The allegations of doping were hardly mentioned as officials and ordinary Russians attempted to portray the punishments merely as the west acting to keep brave Russia down.
“They are so scared of us,” wrote Irina Rodnina, the former Olympic skating champion who is now a pro-Kremlin MP, on Twitter. Vladimir Zhirinovsky, leader of a pro-Kremlin ultra-nationalist party, called the decision “political and sporting racism”.
Konstantin Kosachev, chair of the foreign affairs committee in the upper house of Russia’s parliament, said the decision was “part of the general western policy of holding Russia back” – a theme that was developed by other officials.
“They are always trying to put us down in everything – our way of life, our culture, our history and now our sport,” wrote Maria Zakharova, spokeswoman for the Russian foreign ministry, in a Facebook post.
Zakharova lumped in the Olympics ban with “world war, the collapse of the Soviet Union and sanctions” as ills the west had supposedly imposed on Russia.
Sergei Alekseyev, the head of the Association of Sports Lawyers, told Parliamentskaya Gazeta newspaper: “Basically, Russians have been discriminated against based on their nationality, which is no more and no less than genocide.”
A decision on whether Russian athletes will boycott the Games rather than compete as neutrals has yet to be made, and Vladimir Putin’s spokesman Dmitry Peskov was one of the few voices urging calm on Wednesday, stating that the IOC decision should be “seriously and deeply analysed” before any decision was taken.
Peskov also said it was too early to decide on the fate of Vitaly Mutko, Russia’s deputy prime minister, who has been banned for life from Olympic tournaments.
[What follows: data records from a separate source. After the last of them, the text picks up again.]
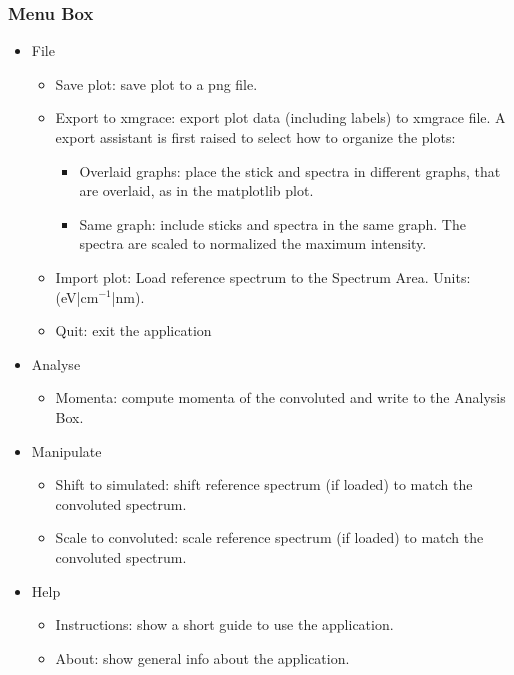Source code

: \documentclass[a4paper,11pt]{article}
\begin{document}
\subsubsection{Menu Box}
\begin{itemize}
 \item File
 \begin{itemize}
  \item Save plot: save plot to a png file.
  \item Export to xmgrace: export plot data (including labels) to xmgrace file. A export assistant is first raised to select how to organize the plots:
  \begin{itemize}
   \item Overlaid graphs: place the stick and spectra in different graphs, that are overlaid, as in the matplotlib plot.
   \item Same graph: include sticks and spectra in the same graph. The spectra are scaled to normalized the maximum intensity.
  \end{itemize}

  \item Import plot: Load reference spectrum to the Spectrum Area. Units: (eV|cm$^{-1}$|nm).
  \item Quit: exit the application
 \end{itemize}

 \item Analyse
 \begin{itemize}
  \item Momenta: compute momenta of the convoluted and write to the Analysis Box.
 \end{itemize}

 \item Manipulate
 \begin{itemize}
  \item Shift to simulated: shift reference spectrum (if loaded) to match the convoluted spectrum.
  \item Scale to convoluted: scale reference spectrum (if loaded) to match the convoluted spectrum.
 \end{itemize}

 \item Help
 \begin{itemize}
  \item Instructions: show a short guide to use the application.
  \item About: show general info about the application.
 \end{itemize}
\end{itemize}
 
\end{document}
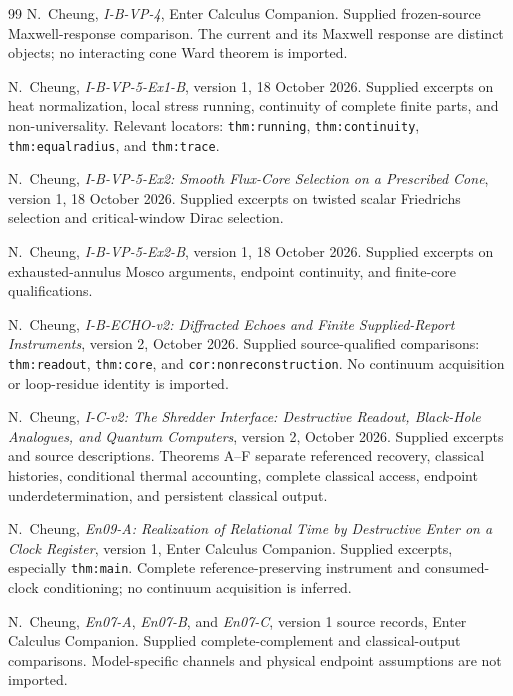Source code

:\documentclass[11pt,a4paper]{article}
\newcommand{\loc}[1]{\nolinkurl{#1}}
\theoremstyle{plain}
\theoremstyle{definition}
\theoremstyle{remark}
\numberwithin{equation}{section}
\begin{document}
\begin{thebibliography}{99}
\ddag N.~Cheung,
\emph{I-B-VP-4},
Enter Calculus Companion.
Supplied frozen-source Maxwell-response comparison.
The current and its Maxwell response are distinct objects;
no interacting cone Ward theorem is imported.

\ddag N.~Cheung,
\emph{I-B-VP-5-Ex1-B},
version 1, 18 October 2026.
Supplied excerpts on heat normalization, local stress running,
continuity of complete finite parts, and non-universality.
Relevant locators:
\loc{thm:running}, \loc{thm:continuity},
\loc{thm:equalradius}, and \loc{thm:trace}.

\ddag N.~Cheung,
\emph{I-B-VP-5-Ex2: Smooth Flux-Core Selection on a Prescribed Cone},
version 1, 18 October 2026.
Supplied excerpts on twisted scalar Friedrichs selection and
critical-window Dirac selection.

\ddag N.~Cheung,
\emph{I-B-VP-5-Ex2-B},
version 1, 18 October 2026.
Supplied excerpts on exhausted-annulus Mosco arguments,
endpoint continuity, and finite-core qualifications.

\ddag N.~Cheung,
\emph{I-B-ECHO-v2: Diffracted Echoes and Finite Supplied-Report
Instruments},
version 2, October 2026.
Supplied source-qualified comparisons:
\loc{thm:readout}, \loc{thm:core},
and \loc{cor:nonreconstruction}.
No continuum acquisition or loop-residue identity is imported.

\ddag N.~Cheung,
\emph{I-C-v2: The Shredder Interface:
Destructive Readout, Black-Hole Analogues, and Quantum Computers},
version 2, October 2026.
Supplied excerpts and source descriptions.
Theorems A--F separate referenced recovery, classical histories,
conditional thermal accounting, complete classical access,
endpoint underdetermination, and persistent classical output.

\ddag N.~Cheung,
\emph{En09-A: Realization of Relational Time by Destructive Enter
on a Clock Register},
version 1, Enter Calculus Companion.
Supplied excerpts, especially \loc{thm:main}.
Complete reference-preserving instrument and consumed-clock
conditioning; no continuum acquisition is inferred.

\ddag N.~Cheung,
\emph{En07-A}, \emph{En07-B}, and \emph{En07-C},
version 1 source records, Enter Calculus Companion.
Supplied complete-complement and classical-output comparisons.
Model-specific channels and physical endpoint assumptions are
not imported.


\end{thebibliography}
\end{document}

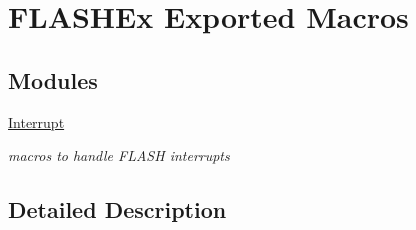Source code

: \hypertarget{group___f_l_a_s_h_ex___exported___macros}{}\section{F\+L\+A\+S\+H\+Ex Exported Macros}
\label{group___f_l_a_s_h_ex___exported___macros}
\subsection*{Modules}
\begin{DoxyCompactItemize}
\item 
\hyperlink{group___f_l_a_s_h___interrupt}{Interrupt}
\begin{DoxyCompactList}\small\item\em macros to handle F\+L\+A\+SH interrupts \end{DoxyCompactList}\end{DoxyCompactItemize}


\subsection{Detailed Description}

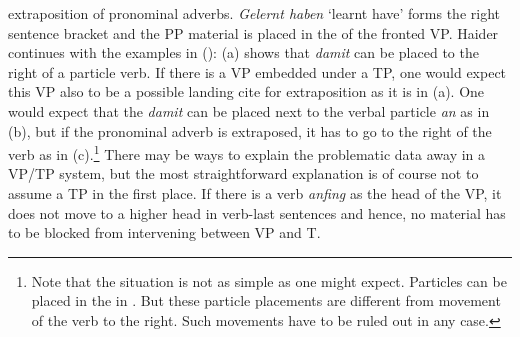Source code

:   extraposition of pronominal adverbs. \emph{Gelernt haben} `learnt have' forms the right sentence
  bracket and the PP material is placed in the \nf of the fronted VP.
Haider continues with the examples in ():
\eal
{}
\zl
(a) shows that \emph{damit} can be placed to the right of a particle verb. If there is a VP
embedded under a TP, one would expect this VP also to be a possible landing cite 
for extraposition as it is in (a). One would expect that the \emph{damit} can be placed next
to the verbal particle \emph{an} as in (b), but if the pronominal adverb is extraposed, it
has to go to the right of the verb as in (c).\footnote{
Note that the situation is not as simple as one might expect. Particles can be placed in the
\mf in . But these particle placements are different from movement of the verb to the
right. Such movements have to be ruled out in any case.%
} There may be ways to explain the problematic data away in a
VP/TP system, but the most straightforward explanation is of course not to assume a TP in the first
place. If there is a verb \emph{anfing} as the head of the VP, it does not move to a higher head in
verb-last sentences and hence, no material has to be blocked from intervening between VP and T.


\clearpage



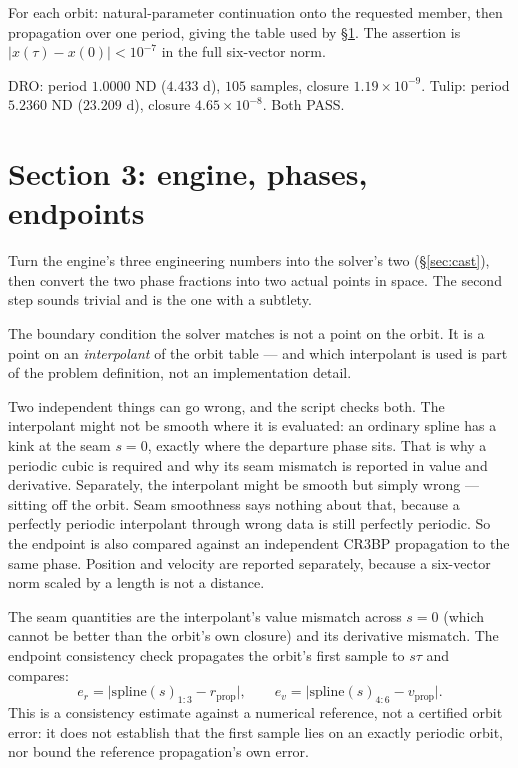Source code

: \documentclass[11pt]{article}
\begin{document}
\begin{rig}
For each orbit: natural-parameter continuation onto the requested member, then
propagation over one period, giving the table used by \S\ref{sec:sec3}. The
assertion is $|x(\tau) - x(0)| < 10^{-7}$ in the full six-vector norm.
\end{rig}

\begin{ran}
DRO: period $1.0000$ ND ($4.433$ d), $105$ samples, closure $1.19\times10^{-9}$.
Tulip: period $5.2360$ ND ($23.209$ d), closure $4.65\times10^{-8}$. Both PASS.
\end{ran}

\section{Section 3: engine, phases, endpoints}\label{sec:sec3}

\begin{eli}
Turn the engine's three engineering numbers into the solver's two
(\S\ref{sec:cast}), then convert the two phase fractions into two actual points
in space. The second step sounds trivial and is the one with a subtlety.
\end{eli}

\begin{intu}
The boundary condition the solver matches is not a point on the orbit. It is a
point on an \emph{interpolant} of the orbit table --- and which interpolant is
used is part of the problem definition, not an implementation detail.

Two independent things can go wrong, and the script checks both. The
interpolant might not be smooth where it is evaluated: an ordinary spline has a
kink at the seam $s = 0$, exactly where the departure phase sits. That is why a
periodic cubic is required and why its seam mismatch is reported in value and
derivative. Separately, the interpolant might be smooth but simply wrong ---
sitting off the orbit. Seam smoothness says nothing about that, because a
perfectly periodic interpolant through wrong data is still perfectly periodic.
So the endpoint is also compared against an independent CR3BP propagation to
the same phase. Position and velocity are reported separately, because a
six-vector norm scaled by a length is not a distance.
\end{intu}

\begin{rig}
The seam quantities are the interpolant's value mismatch across $s = 0$ (which
cannot be better than the orbit's own closure) and its derivative mismatch. The
endpoint consistency check propagates the orbit's first sample to $s\tau$ and
compares:
\[
e_r = \big| \text{spline}(s)_{1:3} - r_{\text{prop}} \big|, \qquad
e_v = \big| \text{spline}(s)_{4:6} - v_{\text{prop}} \big|.
\]
This is a consistency estimate against a numerical reference, not a certified
orbit error: it does not establish that the first sample lies on an exactly
periodic orbit, nor bound the reference propagation's own error.
\end{rig}
\end{document}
Mutko is still the head of the Russian Football Union and last week took part in the World Cup draw in Moscow.
Although few people in Russia accept there may be truth to the allegations of a systematic, state-backed doping system made by the whistleblower Grigory Rodchenkov, there is anger at Mutko for his failure to prevent a national ban. A Communist MP, Valery Rashkin, called on Wednesday for Mutko to resign and said he planned to take the minister to court for besmirching Russia’s honour on the international stage.
Opinions are divided on whether Russian athletes should agree to take part as neutral competitors or whether the country should boycott the Games.
“My personal position is that to go as a team under the white flag is unacceptable,” Kosachev wrote. “But it’s also unfair and wrong to forbid our athletes from taking part in a competition they’ve prepared for their whole lives. Each person should decide for themselves.”
Chechnya’s Kremlin-backed leader, Ramzan Kadyrov, said he would not allow any athletes from his region to compete. The state-run television network said it would not broadcast the Games.
The 2014 Olympics in Sochi were presented by the Russian authorities as a sign that modern Russia had become a globally important country. Russia’s sweeping victory in the medals table was met by an outpouring of national pride, however the doping scandal and reassignment of medals means that in the recalculated tables Russia has lost its first place.
The foreign affairs analyst Konstantin von Eggert wrote on Facebook that the IOC’s decision was a “massive act of public humiliation for the Kremlin” and would probably be met with a firm response. “And I’m not talking about a boycott of the 2018 Olympics, which goes without saying, but about Ukraine, about hacking, maybe about Libya. Putin will not forgive this.”
Peskov said he did not know whether Putin would speak on the issue during a speech planned for Wednesday afternoon.